*Description of the task*
Return every line below exactly as written.

Stored data entries:
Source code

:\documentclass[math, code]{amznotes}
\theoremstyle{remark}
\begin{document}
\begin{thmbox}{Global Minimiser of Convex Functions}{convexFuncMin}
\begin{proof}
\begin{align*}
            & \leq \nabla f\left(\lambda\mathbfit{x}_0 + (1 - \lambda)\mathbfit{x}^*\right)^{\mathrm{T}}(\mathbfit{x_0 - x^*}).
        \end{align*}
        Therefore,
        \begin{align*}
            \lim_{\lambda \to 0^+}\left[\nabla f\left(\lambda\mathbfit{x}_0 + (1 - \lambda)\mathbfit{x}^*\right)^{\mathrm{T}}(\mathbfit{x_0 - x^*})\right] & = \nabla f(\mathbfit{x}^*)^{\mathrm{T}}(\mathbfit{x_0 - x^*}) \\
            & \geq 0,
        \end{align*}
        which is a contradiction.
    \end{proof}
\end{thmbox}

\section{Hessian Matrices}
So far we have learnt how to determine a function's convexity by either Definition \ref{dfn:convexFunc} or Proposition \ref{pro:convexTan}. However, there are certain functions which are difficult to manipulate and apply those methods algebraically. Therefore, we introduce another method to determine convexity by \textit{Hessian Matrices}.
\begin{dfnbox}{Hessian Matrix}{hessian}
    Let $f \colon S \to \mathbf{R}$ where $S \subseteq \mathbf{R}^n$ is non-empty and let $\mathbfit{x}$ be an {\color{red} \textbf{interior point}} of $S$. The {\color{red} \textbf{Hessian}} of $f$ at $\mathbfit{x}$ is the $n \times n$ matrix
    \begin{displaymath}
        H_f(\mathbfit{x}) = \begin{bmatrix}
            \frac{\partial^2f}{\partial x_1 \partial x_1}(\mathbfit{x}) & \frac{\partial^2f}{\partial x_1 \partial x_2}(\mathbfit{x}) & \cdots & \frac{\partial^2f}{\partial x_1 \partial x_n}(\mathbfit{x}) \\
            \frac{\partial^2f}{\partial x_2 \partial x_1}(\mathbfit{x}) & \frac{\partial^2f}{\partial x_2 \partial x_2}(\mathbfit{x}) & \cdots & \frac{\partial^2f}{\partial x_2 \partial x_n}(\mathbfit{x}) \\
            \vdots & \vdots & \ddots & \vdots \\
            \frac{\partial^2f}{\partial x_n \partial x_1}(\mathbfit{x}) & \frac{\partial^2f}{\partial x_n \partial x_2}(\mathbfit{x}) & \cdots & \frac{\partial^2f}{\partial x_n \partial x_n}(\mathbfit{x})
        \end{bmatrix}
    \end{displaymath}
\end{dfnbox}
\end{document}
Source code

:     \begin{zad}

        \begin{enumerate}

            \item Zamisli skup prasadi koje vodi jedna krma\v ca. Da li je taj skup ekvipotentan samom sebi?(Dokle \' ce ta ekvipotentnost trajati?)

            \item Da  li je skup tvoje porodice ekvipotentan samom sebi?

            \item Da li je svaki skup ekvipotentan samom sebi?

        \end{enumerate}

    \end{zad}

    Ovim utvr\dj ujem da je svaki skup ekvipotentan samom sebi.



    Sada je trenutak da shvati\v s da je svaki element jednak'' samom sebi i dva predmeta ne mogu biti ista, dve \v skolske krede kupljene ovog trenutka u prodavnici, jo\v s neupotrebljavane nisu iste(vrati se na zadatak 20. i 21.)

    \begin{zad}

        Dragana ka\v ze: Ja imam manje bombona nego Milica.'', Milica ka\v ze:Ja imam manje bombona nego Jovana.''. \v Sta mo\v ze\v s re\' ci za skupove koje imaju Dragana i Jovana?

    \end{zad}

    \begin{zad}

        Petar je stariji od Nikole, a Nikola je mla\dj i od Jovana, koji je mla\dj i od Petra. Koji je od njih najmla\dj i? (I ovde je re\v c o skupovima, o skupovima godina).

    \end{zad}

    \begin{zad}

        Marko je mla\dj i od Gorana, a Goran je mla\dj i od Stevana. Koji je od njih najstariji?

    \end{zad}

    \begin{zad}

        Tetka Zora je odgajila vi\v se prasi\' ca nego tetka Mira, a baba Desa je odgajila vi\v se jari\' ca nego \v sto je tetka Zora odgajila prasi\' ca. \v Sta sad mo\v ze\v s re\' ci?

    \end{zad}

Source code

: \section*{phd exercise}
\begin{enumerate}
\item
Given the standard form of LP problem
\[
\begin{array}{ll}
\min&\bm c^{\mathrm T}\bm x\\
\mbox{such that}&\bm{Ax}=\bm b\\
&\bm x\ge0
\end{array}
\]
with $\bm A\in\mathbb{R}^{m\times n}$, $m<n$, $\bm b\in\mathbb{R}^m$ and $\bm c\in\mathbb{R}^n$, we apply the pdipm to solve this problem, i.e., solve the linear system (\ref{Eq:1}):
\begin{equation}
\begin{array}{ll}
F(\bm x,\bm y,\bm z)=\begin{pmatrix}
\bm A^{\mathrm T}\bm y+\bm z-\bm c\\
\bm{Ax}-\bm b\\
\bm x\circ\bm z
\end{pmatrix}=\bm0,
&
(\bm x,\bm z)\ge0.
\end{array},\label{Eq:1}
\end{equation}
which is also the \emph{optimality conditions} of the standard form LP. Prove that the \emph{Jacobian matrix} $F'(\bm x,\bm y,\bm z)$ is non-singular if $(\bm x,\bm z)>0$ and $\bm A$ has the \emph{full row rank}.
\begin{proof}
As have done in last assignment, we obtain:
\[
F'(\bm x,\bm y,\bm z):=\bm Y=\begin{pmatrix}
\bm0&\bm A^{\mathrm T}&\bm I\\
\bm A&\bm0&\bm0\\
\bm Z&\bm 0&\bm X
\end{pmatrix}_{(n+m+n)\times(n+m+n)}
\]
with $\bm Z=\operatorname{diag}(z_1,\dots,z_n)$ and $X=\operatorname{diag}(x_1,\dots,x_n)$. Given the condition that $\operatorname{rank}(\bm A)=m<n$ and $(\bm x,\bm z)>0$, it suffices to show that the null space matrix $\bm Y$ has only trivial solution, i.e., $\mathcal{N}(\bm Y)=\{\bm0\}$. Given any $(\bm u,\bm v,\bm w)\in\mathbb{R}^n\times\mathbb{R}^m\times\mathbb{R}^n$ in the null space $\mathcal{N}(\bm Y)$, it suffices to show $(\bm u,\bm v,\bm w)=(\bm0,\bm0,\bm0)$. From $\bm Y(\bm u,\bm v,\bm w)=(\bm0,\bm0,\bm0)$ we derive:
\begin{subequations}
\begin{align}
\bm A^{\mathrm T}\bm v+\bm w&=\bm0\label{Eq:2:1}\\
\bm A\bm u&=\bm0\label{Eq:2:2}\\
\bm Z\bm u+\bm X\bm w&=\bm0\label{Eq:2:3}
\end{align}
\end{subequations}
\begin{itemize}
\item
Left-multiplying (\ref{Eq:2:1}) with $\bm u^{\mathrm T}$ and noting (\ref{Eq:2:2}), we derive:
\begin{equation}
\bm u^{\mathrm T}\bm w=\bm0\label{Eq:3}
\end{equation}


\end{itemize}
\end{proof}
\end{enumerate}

*Exercise result*
Source code

:\documentclass[math, code]{amznotes}
\theoremstyle{remark}
\begin{document}
\begin{thmbox}{Global Minimiser of Convex Functions}{convexFuncMin}
\begin{proof}
\begin{align*}
            & \leq \nabla f\left(\lambda\mathbfit{x}_0 + (1 - \lambda)\mathbfit{x}^*\right)^{\mathrm{T}}(\mathbfit{x_0 - x^*}).
        \end{align*}
        Therefore,
        \begin{align*}
            \lim_{\lambda \to 0^+}\left[\nabla f\left(\lambda\mathbfit{x}_0 + (1 - \lambda)\mathbfit{x}^*\right)^{\mathrm{T}}(\mathbfit{x_0 - x^*})\right] & = \nabla f(\mathbfit{x}^*)^{\mathrm{T}}(\mathbfit{x_0 - x^*}) \\
            & \geq 0,
        \end{align*}
        which is a contradiction.
    \end{proof}
\end{thmbox}

\section{Hessian Matrices}
So far we have learnt how to determine a function's convexity by either Definition \ref{dfn:convexFunc} or Proposition \ref{pro:convexTan}. However, there are certain functions which are difficult to manipulate and apply those methods algebraically. Therefore, we introduce another method to determine convexity by \textit{Hessian Matrices}.
\begin{dfnbox}{Hessian Matrix}{hessian}
    Let $f \colon S \to \mathbf{R}$ where $S \subseteq \mathbf{R}^n$ is non-empty and let $\mathbfit{x}$ be an {\color{red} \textbf{interior point}} of $S$. The {\color{red} \textbf{Hessian}} of $f$ at $\mathbfit{x}$ is the $n \times n$ matrix
    \begin{displaymath}
        H_f(\mathbfit{x}) = \begin{bmatrix}
            \frac{\partial^2f}{\partial x_1 \partial x_1}(\mathbfit{x}) & \frac{\partial^2f}{\partial x_1 \partial x_2}(\mathbfit{x}) & \cdots & \frac{\partial^2f}{\partial x_1 \partial x_n}(\mathbfit{x}) \\
            \frac{\partial^2f}{\partial x_2 \partial x_1}(\mathbfit{x}) & \frac{\partial^2f}{\partial x_2 \partial x_2}(\mathbfit{x}) & \cdots & \frac{\partial^2f}{\partial x_2 \partial x_n}(\mathbfit{x}) \\
            \vdots & \vdots & \ddots & \vdots \\
            \frac{\partial^2f}{\partial x_n \partial x_1}(\mathbfit{x}) & \frac{\partial^2f}{\partial x_n \partial x_2}(\mathbfit{x}) & \cdots & \frac{\partial^2f}{\partial x_n \partial x_n}(\mathbfit{x})
        \end{bmatrix}
    \end{displaymath}
\end{dfnbox}
\end{document}
Source code

:     \begin{zad}

        \begin{enumerate}

            \item Zamisli skup prasadi koje vodi jedna krma\v ca. Da li je taj skup ekvipotentan samom sebi?(Dokle \' ce ta ekvipotentnost trajati?)

            \item Da  li je skup tvoje porodice ekvipotentan samom sebi?

            \item Da li je svaki skup ekvipotentan samom sebi?

        \end{enumerate}

    \end{zad}

    Ovim utvr\dj ujem da je svaki skup ekvipotentan samom sebi.



    Sada je trenutak da shvati\v s da je svaki element jednak'' samom sebi i dva predmeta ne mogu biti ista, dve \v skolske krede kupljene ovog trenutka u prodavnici, jo\v s neupotrebljavane nisu iste(vrati se na zadatak 20. i 21.)

    \begin{zad}

        Dragana ka\v ze: Ja imam manje bombona nego Milica.'', Milica ka\v ze:Ja imam manje bombona nego Jovana.''. \v Sta mo\v ze\v s re\' ci za skupove koje imaju Dragana i Jovana?

    \end{zad}

    \begin{zad}

        Petar je stariji od Nikole, a Nikola je mla\dj i od Jovana, koji je mla\dj i od Petra. Koji je od njih najmla\dj i? (I ovde je re\v c o skupovima, o skupovima godina).

    \end{zad}

    \begin{zad}

        Marko je mla\dj i od Gorana, a Goran je mla\dj i od Stevana. Koji je od njih najstariji?

    \end{zad}

    \begin{zad}

        Tetka Zora je odgajila vi\v se prasi\' ca nego tetka Mira, a baba Desa je odgajila vi\v se jari\' ca nego \v sto je tetka Zora odgajila prasi\' ca. \v Sta sad mo\v ze\v s re\' ci?

    \end{zad}

Source code

: \section*{phd exercise}
\begin{enumerate}
\item
Given the standard form of LP problem
\[
\begin{array}{ll}
\min&\bm c^{\mathrm T}\bm x\\
\mbox{such that}&\bm{Ax}=\bm b\\
&\bm x\ge0
\end{array}
\]
with $\bm A\in\mathbb{R}^{m\times n}$, $m<n$, $\bm b\in\mathbb{R}^m$ and $\bm c\in\mathbb{R}^n$, we apply the pdipm to solve this problem, i.e., solve the linear system (\ref{Eq:1}):
\begin{equation}
\begin{array}{ll}
F(\bm x,\bm y,\bm z)=\begin{pmatrix}
\bm A^{\mathrm T}\bm y+\bm z-\bm c\\
\bm{Ax}-\bm b\\
\bm x\circ\bm z
\end{pmatrix}=\bm0,
&
(\bm x,\bm z)\ge0.
\end{array},\label{Eq:1}
\end{equation}
which is also the \emph{optimality conditions} of the standard form LP. Prove that the \emph{Jacobian matrix} $F'(\bm x,\bm y,\bm z)$ is non-singular if $(\bm x,\bm z)>0$ and $\bm A$ has the \emph{full row rank}.
\begin{proof}
As have done in last assignment, we obtain:
\[
F'(\bm x,\bm y,\bm z):=\bm Y=\begin{pmatrix}
\bm0&\bm A^{\mathrm T}&\bm I\\
\bm A&\bm0&\bm0\\
\bm Z&\bm 0&\bm X
\end{pmatrix}_{(n+m+n)\times(n+m+n)}
\]
with $\bm Z=\operatorname{diag}(z_1,\dots,z_n)$ and $X=\operatorname{diag}(x_1,\dots,x_n)$. Given the condition that $\operatorname{rank}(\bm A)=m<n$ and $(\bm x,\bm z)>0$, it suffices to show that the null space matrix $\bm Y$ has only trivial solution, i.e., $\mathcal{N}(\bm Y)=\{\bm0\}$. Given any $(\bm u,\bm v,\bm w)\in\mathbb{R}^n\times\mathbb{R}^m\times\mathbb{R}^n$ in the null space $\mathcal{N}(\bm Y)$, it suffices to show $(\bm u,\bm v,\bm w)=(\bm0,\bm0,\bm0)$. From $\bm Y(\bm u,\bm v,\bm w)=(\bm0,\bm0,\bm0)$ we derive:
\begin{subequations}
\begin{align}
\bm A^{\mathrm T}\bm v+\bm w&=\bm0\label{Eq:2:1}\\
\bm A\bm u&=\bm0\label{Eq:2:2}\\
\bm Z\bm u+\bm X\bm w&=\bm0\label{Eq:2:3}
\end{align}
\end{subequations}
\begin{itemize}
\item
Left-multiplying (\ref{Eq:2:1}) with $\bm u^{\mathrm T}$ and noting (\ref{Eq:2:2}), we derive:
\begin{equation}
\bm u^{\mathrm T}\bm w=\bm0\label{Eq:3}
\end{equation}


\end{itemize}
\end{proof}
\end{enumerate}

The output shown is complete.